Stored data
------------------------
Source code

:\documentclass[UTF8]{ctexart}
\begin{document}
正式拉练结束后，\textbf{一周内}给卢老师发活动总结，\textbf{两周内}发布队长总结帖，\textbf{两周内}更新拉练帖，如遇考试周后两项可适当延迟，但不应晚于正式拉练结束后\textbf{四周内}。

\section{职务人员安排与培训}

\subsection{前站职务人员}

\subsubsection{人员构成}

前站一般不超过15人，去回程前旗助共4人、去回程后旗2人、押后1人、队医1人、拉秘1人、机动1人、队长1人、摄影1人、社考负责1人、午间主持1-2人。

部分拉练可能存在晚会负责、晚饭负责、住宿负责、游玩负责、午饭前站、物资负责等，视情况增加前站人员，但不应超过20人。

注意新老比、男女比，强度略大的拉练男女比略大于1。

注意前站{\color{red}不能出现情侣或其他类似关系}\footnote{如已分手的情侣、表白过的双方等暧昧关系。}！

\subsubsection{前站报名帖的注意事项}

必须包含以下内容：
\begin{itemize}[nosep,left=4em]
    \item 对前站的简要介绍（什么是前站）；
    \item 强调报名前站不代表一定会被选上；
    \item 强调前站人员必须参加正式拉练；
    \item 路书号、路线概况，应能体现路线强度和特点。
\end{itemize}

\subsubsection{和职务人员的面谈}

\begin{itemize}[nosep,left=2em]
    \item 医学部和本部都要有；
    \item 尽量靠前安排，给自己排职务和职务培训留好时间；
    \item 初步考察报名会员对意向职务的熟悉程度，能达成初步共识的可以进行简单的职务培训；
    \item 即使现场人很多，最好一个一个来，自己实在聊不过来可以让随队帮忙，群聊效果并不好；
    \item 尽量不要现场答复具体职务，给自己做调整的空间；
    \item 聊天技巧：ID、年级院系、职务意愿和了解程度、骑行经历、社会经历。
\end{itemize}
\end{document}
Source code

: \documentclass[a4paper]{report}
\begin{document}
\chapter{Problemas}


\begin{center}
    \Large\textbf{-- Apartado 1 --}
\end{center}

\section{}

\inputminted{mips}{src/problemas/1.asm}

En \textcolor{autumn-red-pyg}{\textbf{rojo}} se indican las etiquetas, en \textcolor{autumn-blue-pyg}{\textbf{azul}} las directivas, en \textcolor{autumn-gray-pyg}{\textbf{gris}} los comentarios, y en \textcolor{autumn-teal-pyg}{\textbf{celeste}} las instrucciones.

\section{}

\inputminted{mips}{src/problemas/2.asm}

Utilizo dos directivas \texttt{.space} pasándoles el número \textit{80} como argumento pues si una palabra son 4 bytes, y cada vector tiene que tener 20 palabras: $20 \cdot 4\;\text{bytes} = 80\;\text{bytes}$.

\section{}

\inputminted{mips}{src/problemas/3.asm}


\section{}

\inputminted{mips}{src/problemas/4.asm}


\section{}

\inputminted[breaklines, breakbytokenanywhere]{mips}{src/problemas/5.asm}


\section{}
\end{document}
------------------------
Task to complete :: From the first line to the last, retype the records exactly.

Answer space ::
Source code

:\documentclass[UTF8]{ctexart}
\begin{document}
正式拉练结束后，\textbf{一周内}给卢老师发活动总结，\textbf{两周内}发布队长总结帖，\textbf{两周内}更新拉练帖，如遇考试周后两项可适当延迟，但不应晚于正式拉练结束后\textbf{四周内}。

\section{职务人员安排与培训}

\subsection{前站职务人员}

\subsubsection{人员构成}

前站一般不超过15人，去回程前旗助共4人、去回程后旗2人、押后1人、队医1人、拉秘1人、机动1人、队长1人、摄影1人、社考负责1人、午间主持1-2人。

部分拉练可能存在晚会负责、晚饭负责、住宿负责、游玩负责、午饭前站、物资负责等，视情况增加前站人员，但不应超过20人。

注意新老比、男女比，强度略大的拉练男女比略大于1。

注意前站{\color{red}不能出现情侣或其他类似关系}\footnote{如已分手的情侣、表白过的双方等暧昧关系。}！

\subsubsection{前站报名帖的注意事项}

必须包含以下内容：
\begin{itemize}[nosep,left=4em]
    \item 对前站的简要介绍（什么是前站）；
    \item 强调报名前站不代表一定会被选上；
    \item 强调前站人员必须参加正式拉练；
    \item 路书号、路线概况，应能体现路线强度和特点。
\end{itemize}

\subsubsection{和职务人员的面谈}

\begin{itemize}[nosep,left=2em]
    \item 医学部和本部都要有；
    \item 尽量靠前安排，给自己排职务和职务培训留好时间；
    \item 初步考察报名会员对意向职务的熟悉程度，能达成初步共识的可以进行简单的职务培训；
    \item 即使现场人很多，最好一个一个来，自己实在聊不过来可以让随队帮忙，群聊效果并不好；
    \item 尽量不要现场答复具体职务，给自己做调整的空间；
    \item 聊天技巧：ID、年级院系、职务意愿和了解程度、骑行经历、社会经历。
\end{itemize}
\end{document}
Source code

: \documentclass[a4paper]{report}
\begin{document}
\chapter{Problemas}


\begin{center}
    \Large\textbf{-- Apartado 1 --}
\end{center}

\section{}

\inputminted{mips}{src/problemas/1.asm}

En \textcolor{autumn-red-pyg}{\textbf{rojo}} se indican las etiquetas, en \textcolor{autumn-blue-pyg}{\textbf{azul}} las directivas, en \textcolor{autumn-gray-pyg}{\textbf{gris}} los comentarios, y en \textcolor{autumn-teal-pyg}{\textbf{celeste}} las instrucciones.

\section{}

\inputminted{mips}{src/problemas/2.asm}

Utilizo dos directivas \texttt{.space} pasándoles el número \textit{80} como argumento pues si una palabra son 4 bytes, y cada vector tiene que tener 20 palabras: $20 \cdot 4\;\text{bytes} = 80\;\text{bytes}$.

\section{}

\inputminted{mips}{src/problemas/3.asm}


\section{}

\inputminted{mips}{src/problemas/4.asm}


\section{}

\inputminted[breaklines, breakbytokenanywhere]{mips}{src/problemas/5.asm}


\section{}
\end{document}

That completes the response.